Burns: I know you said you didn’t watch the president’s speech last night. I thought that there was a section of his speech where he did exactly what you’re talking about, and it was quite effective. And I also wonder what kind of difference it would have made if it had happened 11 days earlier.

Islam Parkes: I’ll speak to that. Muslim civic engagement has increased over the past 20 years, significantly, since post-9/11. Post-9/11, a lot of Muslims went into hiding, changed their names, hid their face. But now we feel like we’re part of the American political process. There’s over 60,000 registered Muslims in Georgia, and thousands of them organized, knocked on doors, made phone calls, voted for this president because we felt like this was an administration that respected our community and respected our input. And I think at the beginning of this, we were taken aback — it felt more one-sided from the beginning. It would have helped if the president had made it clear that this wasn’t Palestinians versus Israelis; this was very much a barbaric terrorist attack from Hamas.

Recognizing the humanity in the Gaza Strip would have gone a long way. I know that he’s trying to address that now, and I appreciate that and he should. But I think our emotions are very raw. People are very emotional right now. And he needs to continue to do that and keep reaching out to us in that manner.

Burns: Can I ask you — you’re Muslim American, you’re not Palestinian and you’re not Arab American. How much do you feel like this is a political moment that you want to be a part of, and how much do you feel like it’s actually something that because of certain cultural norms and expectations, you’re forced to be in?

Islam Parkes: In the past five years, I have felt a Muslim community starting to feel more a part of this American political process. We’re running for office. There’s a lot of firsts everywhere — people getting elected, whether it’s Congress or the legislature or school board.

We’re proud of those achievements, and this is a moment where we have harnessed political power and we need to use it. We need to use it so that our communities don’t feel like they have to go back into hiding. In fact, we’re leaning into it. And as a Muslim American elected official, as the first Muslim woman in the State Senate in the state of Georgia, I carry that on my back, right? That I have to be present and vocal and continue to make sure that our voices are heard, so that we’re not marginalized moving forward in the way that we were 20 years ago.

Burns: It was a small but significant group of Muslim American candidates who were elected for the first time in 2022 in a number of states, and I wonder — is there any kind of conversation among elected officials about navigating the dynamics you’re talking about?
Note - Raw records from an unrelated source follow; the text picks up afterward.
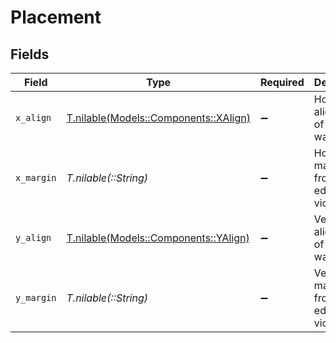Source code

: # Placement


## Fields

| Field                                                                  | Type                                                                   | Required                                                               | Description                                                            | Example                                                                |
| ---------------------------------------------------------------------- | ---------------------------------------------------------------------- | ---------------------------------------------------------------------- | ---------------------------------------------------------------------- | ---------------------------------------------------------------------- |
| `x_align`                                                              | [T.nilable(Models::Components::XAlign)](../../models/shared/xalign.md) | :heavy_minus_sign:                                                     | Horizontal alignment of the watermark.                                 | left                                                                   |
| `x_margin`                                                             | *T.nilable(::String)*                                                  | :heavy_minus_sign:                                                     | Horizontal margin from the edge of the video.                          | 10%                                                                    |
| `y_align`                                                              | [T.nilable(Models::Components::YAlign)](../../models/shared/yalign.md) | :heavy_minus_sign:                                                     | Vertical alignment of the watermark.                                   | top                                                                    |
| `y_margin`                                                             | *T.nilable(::String)*                                                  | :heavy_minus_sign:                                                     | Vertical margin from the edge of the video.                            | 10%                                                                    |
Islam Parkes: You mean naturally or just locally?

Burns: Either.

Islam Parkes: I think we’re all evaluating how to talk about this, respective to our communities. We all live in different parts of this country, and we’re trying to figure out the best ways to engage in this conversation. We don’t want our Jewish friends to feel isolated. We don’t want our Muslim friends to feel isolated. We’re all grieving and we should be grieving together. On my end, I want to be a coalition builder and to let everyone know we’re in this together, that we all want peace, that we don’t want more civilians dying. We’re friends, we’re neighbors, we’re colleagues. And at the end of the day, we are all Americans, grieving and trying to find a better way.